Babies in the metformin group tended to be smaller: there were less likely to be extremely large for gestational age and had reduced adiposity measures.
However, they were also more likely to be small for gestational age (13% of infants in the metformin group and 7% in the placebo group).
While the authors said it was unclear whether the downwards shift in birthweight in the metformin group represented smaller but healthier babies or pathologically growth-restricted babies, they said further research was crucial to understand long-term effects.
“This finding was reported in one previous study of women with type 2 diabetes and is important, because infants who are small for gestational age might have an increased risk of perinatal complications and potential long-term consequences such as neurodevelopmental delay affecting school performance, obesity, hypertension, diabetes, and cardiovascular disease, similar to infants of mothers with under-nutrition,” they wrote.
“Regardless of the cause, understanding the relative implications of these findings is important to properly advise patients who are contemplating the use of metformin during pregnancy.”
Co-author Professor David Simmons from Western Sydney University said the team had secured Canadian funding to investigate the implications for the cohort’s offspring for two years.
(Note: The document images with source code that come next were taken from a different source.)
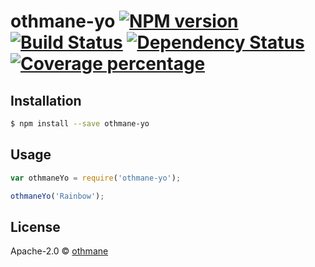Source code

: # othmane-yo [![NPM version][npm-image]][npm-url] [![Build Status][travis-image]][travis-url] [![Dependency Status][daviddm-image]][daviddm-url] [![Coverage percentage][coveralls-image]][coveralls-url]
> 

## Installation

```sh
$ npm install --save othmane-yo
```

## Usage

```js
var othmaneYo = require('othmane-yo');

othmaneYo('Rainbow');
```
## License

Apache-2.0 © [othmane]()


[npm-image]: https://badge.fury.io/js/othmane-yo.svg
[npm-url]: https://npmjs.org/package/othmane-yo
[travis-image]: https://travis-ci.org/oth1113/othmane-yo.svg?branch=master
[travis-url]: https://travis-ci.org/oth1113/othmane-yo
[daviddm-image]: https://david-dm.org/oth1113/othmane-yo.svg?theme=shields.io
[daviddm-url]: https://david-dm.org/oth1113/othmane-yo
[coveralls-image]: https://coveralls.io/repos/oth1113/othmane-yo/badge.svg
[coveralls-url]: https://coveralls.io/r/oth1113/othmane-yo
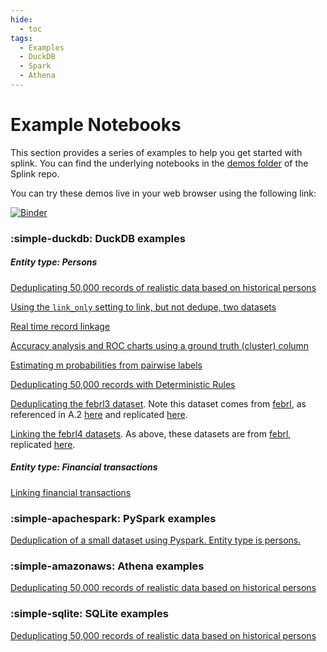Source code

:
 ```yaml
---
hide:
  - toc
tags:
  - Examples
  - DuckDB
  - Spark
  - Athena
---
```


# Example Notebooks

This section provides a series of examples to help you get started with splink. You can find the underlying notebooks in the [demos folder](https://github.com/moj-analytical-services/splink/tree/master/docs/demos/examples) of the Splink repo.

You can try these demos live in your web browser using the following link:

[![Binder](https://mybinder.org/badge.svg)](https://mybinder.org/v2/gh/moj-analytical-services/splink_demos/master?urlpath=lab)

### :simple-duckdb: DuckDB examples

##### Entity type: Persons

[Deduplicating 50,000 records of realistic data based on historical persons](./duckdb/example_deduplicate_50k_synthetic.ipynb)

[Using the `link_only` setting to link, but not dedupe, two datasets](./duckdb/example_link_only.ipynb)

[Real time record linkage](./duckdb/example_real_time_record_linkage.ipynb)

[Accuracy analysis and ROC charts using a ground truth (cluster) column](./duckdb/example_accuracy_analysis_from_labels_column.ipynb)

[Estimating m probabilities from pairwise labels](./duckdb/example_pairwise_labels.ipynb)

[Deduplicating 50,000 records with Deterministic Rules](./duckdb/examples/duckdb/deterministic_dedupe.ipynb)

[Deduplicating the febrl3 dataset](./duckdb/example_febrl3.ipynb). Note this dataset comes from [febrl](http://users.cecs.anu.edu.au/~Peter.Christen/Febrl/febrl-0.3/febrldoc-0.3/manual.html), as referenced in A.2 [here](https://arxiv.org/pdf/2008.04443.pdf) and replicated [here](https://recordlinkage.readthedocs.io/en/latest/ref-datasets.html).

[Linking the febrl4 datasets](./duckdb/example_febrl4.ipynb). As above, these datasets are from [febrl](http://users.cecs.anu.edu.au/~Peter.Christen/Febrl/febrl-0.3/febrldoc-0.3/manual.html), replicated [here](https://recordlinkage.readthedocs.io/en/latest/ref-datasets.html).

##### Entity type: Financial transactions

[Linking financial transactions](./duckdb/example_transactions.ipynb)


### :simple-apachespark: PySpark examples

[Deduplication of a small dataset using Pyspark. Entity type is persons.](./spark/example_simple_pyspark.ipynb)

### :simple-amazonaws: Athena examples

[Deduplicating 50,000 records of realistic data based on historical persons](./athena/deduplicate_50k_synthetic.ipynb)

### :simple-sqlite: SQLite examples

[Deduplicating 50,000 records of realistic data based on historical persons](./sqlite/deduplicate_50k_synthetic.ipynb)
But metformin was an option that should be considered for pregnant women with type 2 diabetes, he said, since their babies were at such significant risk of stillbirth and other severe adverse outcomes.
“By managing the glucose with metformin, we get better adherence, better weight management, better glucose control, and on balance, it’s a good addition to our armamentarium,” said Professor Simmons, who is head of endocrinology at Campbelltown Hospital.
He stressed that care for pregnant women with type 2 diabetes involved balancing multiple risks, which should be handled by a multidisciplinary specialist team.
“Metformin diverts fuel, so if a woman is hyperglycaemic you want to divert the fuel because we know that if a baby is hyperglycaemic that also leads to worse outcomes, including bigger babies and an increased chance of obesity later in life,” he said.
“[But] whenever I see growth tailing off, I stop metformin and put them on insulin. It’s kind of a U-shape and we’re trying to manage that.”
He added that multiple factors including maternal weight management might limit fetal growth and lead to babies being small for gestational age, and that fat mass vs lean mass were not measured in the current study.
“Those who were on metformin had a lower weight gain, and better glucose control. It may be that the metformin itself is actually perfectly reasonable and in fact it’s the diet that we’re giving and the wider aspects of our glucose targets and whatever else that we’re doing that we need to have more research on.”
Endocrinologist Associate Professor Alison Nankervis, who was not associated with the work, said the results of the study had been “eagerly awaited”.
“It’s in the context of divergent and often strongly held views in the diabetes and pregnancy area,” said Professor Nankervis, who is the clinical head of diabetes at Royal Melbourne Hospital.
“This is a seminal study, well designed and executed, which has found mainly positive outcomes for both mother and offspring with the use of metformin in type 2 diabetes mellitus in pregnancy.
“The only negative is the small-for-gestational-age neonates. I find the results reassuring overall, but absolutely agree with the need to follow these offspring to determine long-term sequelae.”
Professor Nankervis said her unit already used metformin, almost always with insulin, in most women with type 2 diabetes mellitus, so the results were welcome but unlikely to change their practice.